# algun preamplificador clase a??



## renanvinicius (Nov 9, 2009)

weno soy nuevo en este foro. alguien tiene algunos diagramas de preamplificadors de clase a si puede ser en estereo mejor que mejor. thks por adelandato


----------



## AMiranda (Nov 9, 2009)

preamplificador de linea, micrófono, phono?

un saludo


----------



## renanvinicius (Nov 9, 2009)

de linea i si usa 2n3055 mejor que tengo unos cuantos por aqui en casa


----------



## arrivaellobo (Nov 9, 2009)

Pero lo 2N3055 son transistores de potencia, y no te servirán para un preamplificador. Para ese cometido son mejores los bc549, los bf245 o algun operacional para simplificar el circuito. Preamplificadores hay muchos en este foro y en la red.
Un salud0


----------



## AMiranda (Nov 9, 2009)

los 2n3055 los he visto en preamplificadores de micrófono, como el NEVE 1272.

aunque sí, lo suyo es usar algo con menos ruido como los bc549..
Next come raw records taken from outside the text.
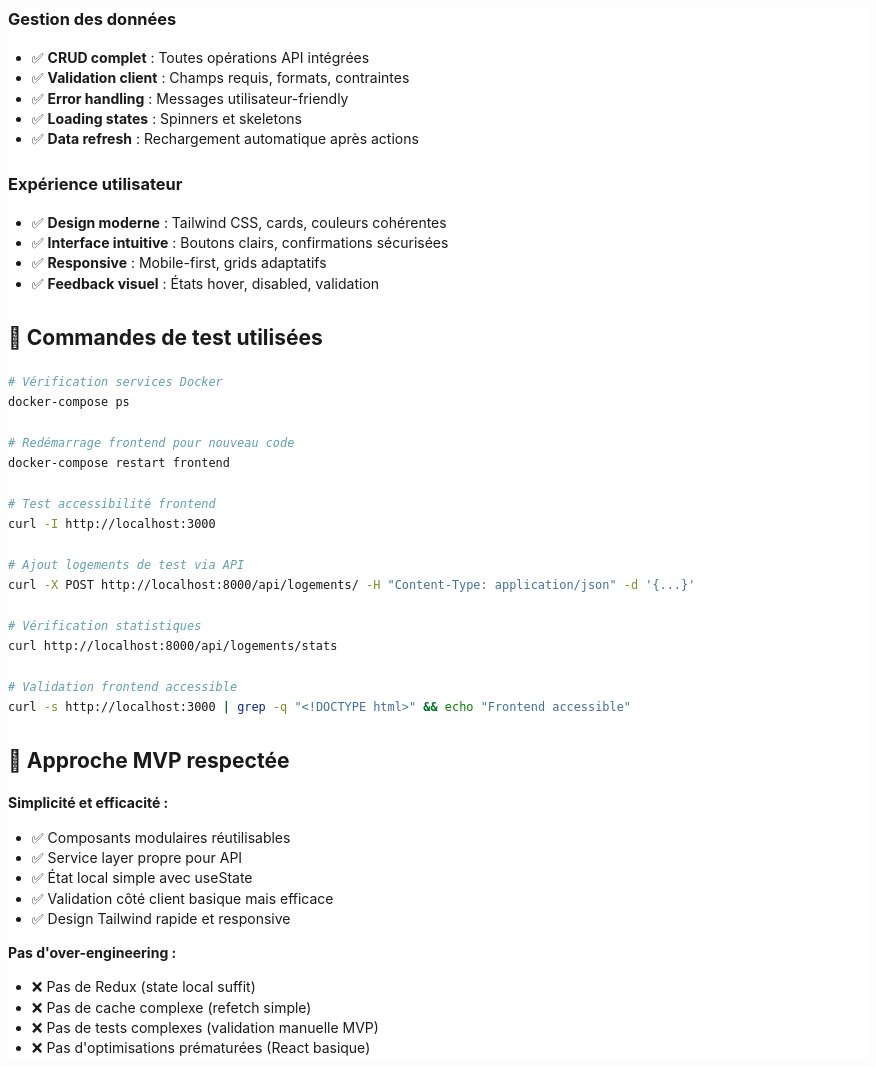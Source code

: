 ### Gestion des données

- ✅ **CRUD complet** : Toutes opérations API intégrées
- ✅ **Validation client** : Champs requis, formats, contraintes
- ✅ **Error handling** : Messages utilisateur-friendly
- ✅ **Loading states** : Spinners et skeletons
- ✅ **Data refresh** : Rechargement automatique après actions

### Expérience utilisateur

- ✅ **Design moderne** : Tailwind CSS, cards, couleurs cohérentes
- ✅ **Interface intuitive** : Boutons clairs, confirmations sécurisées
- ✅ **Responsive** : Mobile-first, grids adaptatifs
- ✅ **Feedback visuel** : États hover, disabled, validation

## 🔧 Commandes de test utilisées

```bash
# Vérification services Docker
docker-compose ps

# Redémarrage frontend pour nouveau code
docker-compose restart frontend

# Test accessibilité frontend
curl -I http://localhost:3000

# Ajout logements de test via API
curl -X POST http://localhost:8000/api/logements/ -H "Content-Type: application/json" -d '{...}'

# Vérification statistiques
curl http://localhost:8000/api/logements/stats

# Validation frontend accessible
curl -s http://localhost:3000 | grep -q "<!DOCTYPE html>" && echo "Frontend accessible"
```

## 🎯 Approche MVP respectée

**Simplicité et efficacité :**
- ✅ Composants modulaires réutilisables
- ✅ Service layer propre pour API
- ✅ État local simple avec useState
- ✅ Validation côté client basique mais efficace
- ✅ Design Tailwind rapide et responsive

**Pas d'over-engineering :**
- ❌ Pas de Redux (state local suffit)
- ❌ Pas de cache complexe (refetch simple)
- ❌ Pas de tests complexes (validation manuelle MVP)
- ❌ Pas d'optimisations prématurées (React basique)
no se si te gustará el sonido valvular pero esto no tiene mala pinta:

http://diyaudioprojects.com/Tubes/12AX7-12AU7-Tube-Preamp/

http://diyaudioprojects.com/Tubes/Beauty/


----------



## renanvinicius (Nov 9, 2009)

buff sonido valvular esque no me agrada mucho la verdad .prefiero un buen pre ultralineal me da igual que transtistor lleve pero que sea de bajo ruido


----------



## AMiranda (Nov 9, 2009)

entiendo, busca por el foro, hay mucho sobre preamplificadores hifi, yo te recomiendo uno basado en un AO NE5532.

un saludo


----------



## renanvinicius (Nov 9, 2009)

thks creo que me podria servir .


----------



## Fogonazo (Nov 9, 2009)

Casi todos los previos con transistores discretos trabajan en clase "A"

Como ejemplo busca "Pre-amplificador Texas" con el buscador del Foro.


----------



## fgarcia (Nov 9, 2009)

No se muy bien todavía que es lo que quieres, pero héchale un vistazo a esto a ver si algo te sirve, OK?


----------



## renanvinicius (Nov 10, 2009)

fgarcia si puede ser un preamplificador estereo de linea con transistores que tenga bajo ruido es para despues conectarle una etapa clase a.


----------



## zopilote (Nov 10, 2009)

renanvinicius dijo:


> fgarcia si puede ser un preamplificador estereo de linea con transistores que tenga bajo ruido es para despues conectarle una etapa clase a.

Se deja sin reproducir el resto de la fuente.